Quindi è ipotizzabile una conclusione della pandemia?
Con tempi sicuramente più lunghi della conclusione “sociale”, è certamente più che probabile che la pandemia si trasformi, diventando la malattia e la sua diffusione più governabili. Con un approccio molto pragmatico, lo stesso Christakis delinea uno scenario in cui la maggioranza della popolazione avrà sviluppato delle difese immunitarie: “Questo è il modo ordinario e naturale per cui, biologicamente parlando, le epidemie finiscono” [6].
Qui conviene prendersi il tempo per capire una cosa importante. Dato che la protezione immunitaria di un numero sempre maggiore di persone viene potenziata nel tempo da reinfezioni naturali o da richiami di vaccini, possiamo aspettarci che una quota sempre più ampia di nuove infezioni sia asintomatica o, nel peggiore dei casi, sia causa di una malattia lieve. In questo modo, il virus continuerà a circolare e, nei Paesi dove la malattia si è diffusa di meno, molte persone resteranno suscettibili. Questo potrebbe spiegare l’inattesa forte diffusione di Covid-19 in nazioni che erano state capaci – talvolta con metodi non propriamente democratici – di arginare l’epidemia nelle prime ondate [7]. In conclusione, la combinazione tra diffusione della malattia in forma lieve e richiami vaccinali potrebbe essere la soluzione.
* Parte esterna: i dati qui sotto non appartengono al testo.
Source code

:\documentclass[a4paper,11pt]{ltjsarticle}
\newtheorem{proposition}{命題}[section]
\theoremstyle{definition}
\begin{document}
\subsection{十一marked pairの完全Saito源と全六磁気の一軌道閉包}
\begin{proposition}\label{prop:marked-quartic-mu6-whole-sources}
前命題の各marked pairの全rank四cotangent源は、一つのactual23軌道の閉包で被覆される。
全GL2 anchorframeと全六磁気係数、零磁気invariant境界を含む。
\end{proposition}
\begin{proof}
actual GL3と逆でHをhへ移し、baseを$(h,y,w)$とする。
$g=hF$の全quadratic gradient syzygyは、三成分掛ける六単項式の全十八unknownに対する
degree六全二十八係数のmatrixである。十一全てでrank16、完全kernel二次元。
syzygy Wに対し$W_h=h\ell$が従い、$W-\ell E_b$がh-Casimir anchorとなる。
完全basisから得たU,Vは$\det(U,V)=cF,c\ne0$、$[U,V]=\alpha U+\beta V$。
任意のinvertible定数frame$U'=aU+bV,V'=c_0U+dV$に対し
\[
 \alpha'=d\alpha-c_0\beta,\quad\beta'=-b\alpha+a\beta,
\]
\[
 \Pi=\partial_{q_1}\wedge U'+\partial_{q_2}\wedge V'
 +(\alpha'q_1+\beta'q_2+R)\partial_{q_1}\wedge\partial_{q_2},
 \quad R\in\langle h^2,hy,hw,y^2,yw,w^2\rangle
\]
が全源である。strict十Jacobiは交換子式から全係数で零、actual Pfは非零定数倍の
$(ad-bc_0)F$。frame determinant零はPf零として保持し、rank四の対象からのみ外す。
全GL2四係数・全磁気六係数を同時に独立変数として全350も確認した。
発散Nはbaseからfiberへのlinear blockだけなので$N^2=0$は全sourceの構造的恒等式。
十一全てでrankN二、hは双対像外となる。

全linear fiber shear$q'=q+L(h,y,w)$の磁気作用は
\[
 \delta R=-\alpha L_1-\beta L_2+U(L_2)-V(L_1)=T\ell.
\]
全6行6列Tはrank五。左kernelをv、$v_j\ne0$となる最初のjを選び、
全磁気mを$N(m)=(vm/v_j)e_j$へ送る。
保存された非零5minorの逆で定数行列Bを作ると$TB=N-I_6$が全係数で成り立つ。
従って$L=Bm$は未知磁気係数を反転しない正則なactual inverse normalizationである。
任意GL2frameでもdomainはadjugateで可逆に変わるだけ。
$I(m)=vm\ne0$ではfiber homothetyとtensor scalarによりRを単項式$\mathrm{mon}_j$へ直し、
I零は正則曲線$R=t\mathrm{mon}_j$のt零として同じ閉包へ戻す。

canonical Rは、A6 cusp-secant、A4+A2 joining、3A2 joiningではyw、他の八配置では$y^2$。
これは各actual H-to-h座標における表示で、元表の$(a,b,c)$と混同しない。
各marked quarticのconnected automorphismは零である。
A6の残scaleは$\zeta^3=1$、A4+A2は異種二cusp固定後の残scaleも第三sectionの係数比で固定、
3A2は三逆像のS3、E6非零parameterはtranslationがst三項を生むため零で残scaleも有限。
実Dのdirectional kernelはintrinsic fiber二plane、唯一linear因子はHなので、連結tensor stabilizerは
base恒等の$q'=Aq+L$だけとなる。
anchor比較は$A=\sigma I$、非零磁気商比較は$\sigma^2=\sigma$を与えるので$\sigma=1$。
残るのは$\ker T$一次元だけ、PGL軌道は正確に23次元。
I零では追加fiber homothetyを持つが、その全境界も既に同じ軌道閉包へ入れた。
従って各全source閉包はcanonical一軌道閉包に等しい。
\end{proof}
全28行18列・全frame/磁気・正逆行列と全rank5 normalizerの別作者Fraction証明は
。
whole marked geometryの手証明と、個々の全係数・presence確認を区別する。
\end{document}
C’è anche chi è più prudente. Come Michael Osterholm, un epidemiologo molto esperto di malattie infettive che studia e insegna all’Università del Minnesota: “Se c’è mai stato un momento in cui serve umiltà tra scienziati e politici in relazione a questo virus, è quello che stiamo vivendo” ha detto a un giornalista di Science [3]. “Siamo in un territorio totalmente inesplorato dal punto di vista della comprensione di cos’è una pandemia”.
Dunque, la data di conclusione della pandemia dipenderà dai comportamenti delle persone più che dalle decisioni dell’OMS e dei governi.